Australian Dollar maintains position after the release of Private Capital Expenditure

  • The Australian Dollar receives support from the stronger Private Capital Expenditure on Thursday.
  • Australia's total new capital expenditure unexpectedly increased by 1.1% QoQ in Q3, exceeding the expected 0.9% increase.
  • The AUD/USD pair may struggle as the US is set to introduce further AI chip sanctions against China on Monday.

The Australian Dollar (AUD) holds steady against the US Dollar (USD) following the release of stronger-than-expected Private Capital Expenditure on Thursday. Australia's total new capital expenditure rose by 1.1% quarter-on-quarter in the third quarter, surpassing market expectations of a 0.9% increase and rebounding from a 2.2% decline in the previous quarter.

However, the AUD/USD pair may face downward pressure as the United States (US) is set to unveil additional measures on Monday aimed at curbing China’s ability to advance in artificial intelligence technology. Given the close trade ties between Australia and China, any significant shifts in China’s economy are likely to ripple through Australian markets.

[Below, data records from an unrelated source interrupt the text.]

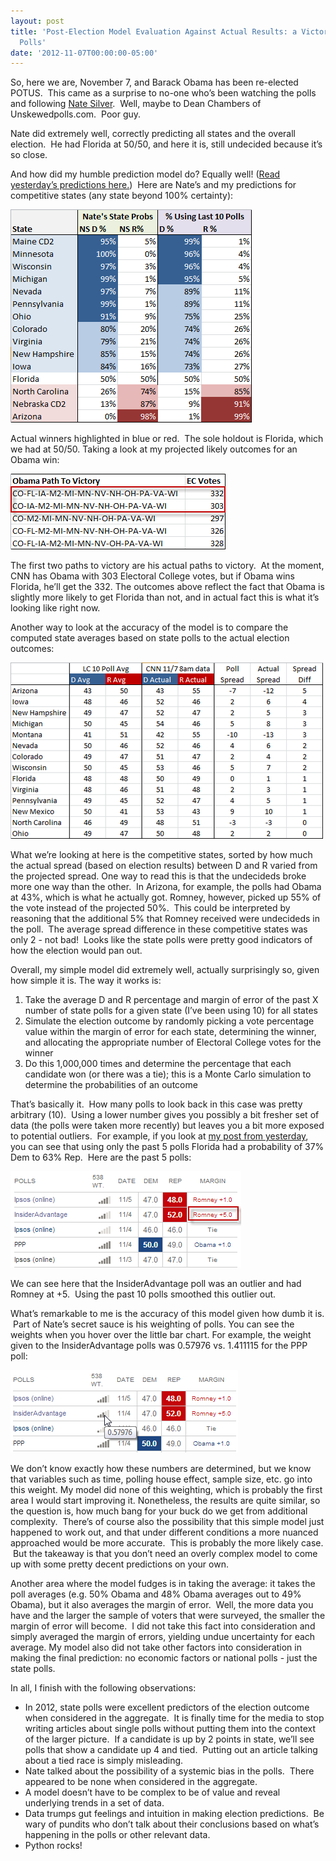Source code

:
 ```yaml
---
layout: post
title: 'Post-Election Model Evaluation Against Actual Results: a Victory for State
  Polls'
date: '2012-11-07T00:00:00-05:00'
---
```

So, here we are, November 7, and Barack Obama has been re-elected POTUS.  This came as a surprise to no-one who’s been watching the polls and following [Nate Silver](http://fivethirtyeight.blogs.nytimes.com/).  Well, maybe to Dean Chambers of Unskewedpolls.com.  Poor guy.

Nate did extremely well, correctly predicting all states and the overall election.  He had Florida at 50/50, and here it is, still undecided because it’s so close.

And how did my humble prediction model do? Equally well! ([Read yesterday’s predictions here.](/2012/11/06/competing-with-nate-silver-in-under-200-lines-of.html))  Here are Nate’s and my predictions for competitive states (any state beyond 100% certainty):

![2012-11-07 Post Election Image 1](/images/2012-11-07-post-election-1.png)


Actual winners highlighted in blue or red.  The sole holdout is Florida, which we had at 50/50.
Taking a look at my projected likely outcomes for an Obama win:

![2012-11-07 Post Election Image 2](/images/2012-11-07-post-election-2.png)


The first two paths to victory are his actual paths to victory.  At the moment, CNN has Obama with 303 Electoral College votes, but if Obama wins Florida, he’ll get the 332. The outcomes above reflect the fact that Obama is slightly more likely to get Florida than not, and in actual fact this is what it’s looking like right now.

Another way to look at the accuracy of the model is to compare the computed state averages based on state polls to the actual election outcomes:

![2012-11-07 Post Election Image 3](/images/2012-11-07-post-election-3.png)


What we’re looking at here is the competitive states, sorted by how much the actual spread (based on election results) between D and R varied from the projected spread. One way to read this is that the undecideds broke more one way than the other.  In Arizona, for example, the polls had Obama at 43%, which is what he actually got. Romney, however, picked up 55% of the vote instead of the projected 50%.  This could be interpreted by reasoning that the additional 5% that Romney received were undecideds in the poll.  The average spread difference in these competitive states was only 2 - not bad!  Looks like the state polls were pretty good indicators of how the election would pan out.

Overall, my simple model did extremely well, actually surprisingly so, given how simple it is. The way it works is:

1. Take the average D and R percentage and margin of error of the past X number of state polls for a given state (I’ve been using 10) for all states
2. Simulate the election outcome by randomly picking a vote percentage value within the margin of error for each state, determining the winner, and allocating the appropriate number of Electoral College votes for the winner
3. Do this 1,000,000 times and determine the percentage that each candidate won (or there was a tie); this is a Monte Carlo simulation to determine the probabilities of an outcome

That’s basically it.  How many polls to look back in this case was pretty arbitrary (10).  Using a lower number gives you possibly a bit fresher set of data (the polls were taken more recently) but leaves you a bit more exposed to potential outliers.  For example, if you look at [my post from yesterday](/2012/11/06/competing-with-nate-silver-in-under-200-lines-of.html), you can see that using only the past 5 polls Florida had a probability of 37% Dem to 63% Rep.  Here are the past 5 polls:

![2012-11-07 Post Election Image 4](/images/2012-11-07-post-election-4.png)


We can see here that the InsiderAdvantage poll was an outlier and had Romney at +5.  Using the past 10 polls smoothed this outlier out.

What’s remarkable to me is the accuracy of this model given how dumb it is.  Part of Nate’s secret sauce is his weighting of polls. You can see the weights when you hover over the little bar chart. For example, the weight given to the InsiderAdvantage polls was 0.57976 vs. 1.411115 for the PPP poll:

![2012-11-07 Post Election Image 5](/images/2012-11-07-post-election-5.png)


We don’t know exactly how these numbers are determined, but we know that variables such as time, polling house effect, sample size, etc. go into this weight. My model did none of this weighting, which is probably the first area I would start improving it. Nonetheless, the results are quite similar, so the question is, how much bang for your buck do we get from additional complexity.  There’s of course also the possibility that this simple model just happened to work out, and that under different conditions a more nuanced approached would be more accurate.  This is probably the more likely case.  But the takeaway is that you don’t need an overly complex model to come up with some pretty decent predictions on your own.

Another area where the model fudges is in taking the average: it takes the poll averages (e.g. 50% Obama and 48% Obama averages out to 49% Obama), but it also averages the margin of error.  Well, the more data you have and the larger the sample of voters that were surveyed, the smaller the margin of error will become.  I did not take this fact into consideration and simply averaged the margin of errors, yielding undue uncertainty for each average.
My model also did not take other factors into consideration in making the final prediction: no economic factors or national polls - just the state polls.

In all, I finish with the following observations:

* In 2012, state polls were excellent predictors of the election outcome when considered in the aggregate.  It is finally time for the media to stop writing articles about single polls without putting them into the context of the larger picture.  If a candidate is up by 2 points in state, we’ll see polls that show a candidate up 4 and tied.  Putting out an article talking about a tied race is simply misleading.
* Nate talked about the possibility of a systemic bias in the polls.  There appeared to be none when considered in the aggregate.
* A model doesn’t have to be complex to be of value and reveal underlying trends in a set of data.
* Data trumps gut feelings and intuition in making election predictions.  Be wary of pundits who don’t talk about their conclusions based on what’s happening in the polls or other relevant data.
* Python rocks!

Additionally, the Australian Dollar faced challenges due to dampened market sentiment following President-elect Donald Trump's announcement of a 10% increase in tariffs on all Chinese goods entering the United States.

The downside of the AUD was restrained due to the Reserve Bank of Australia's (RBA) hawkish outlook on future interest rate decisions. Australia's monthly Consumer Price Index (CPI) rose by 2.1% year-over-year in October, unchanged from the previous month but below market expectations of 2.3%. This marked the lowest inflation rate since July 2021 and remained within the central bank's target range of 2-3% for the third consecutive month.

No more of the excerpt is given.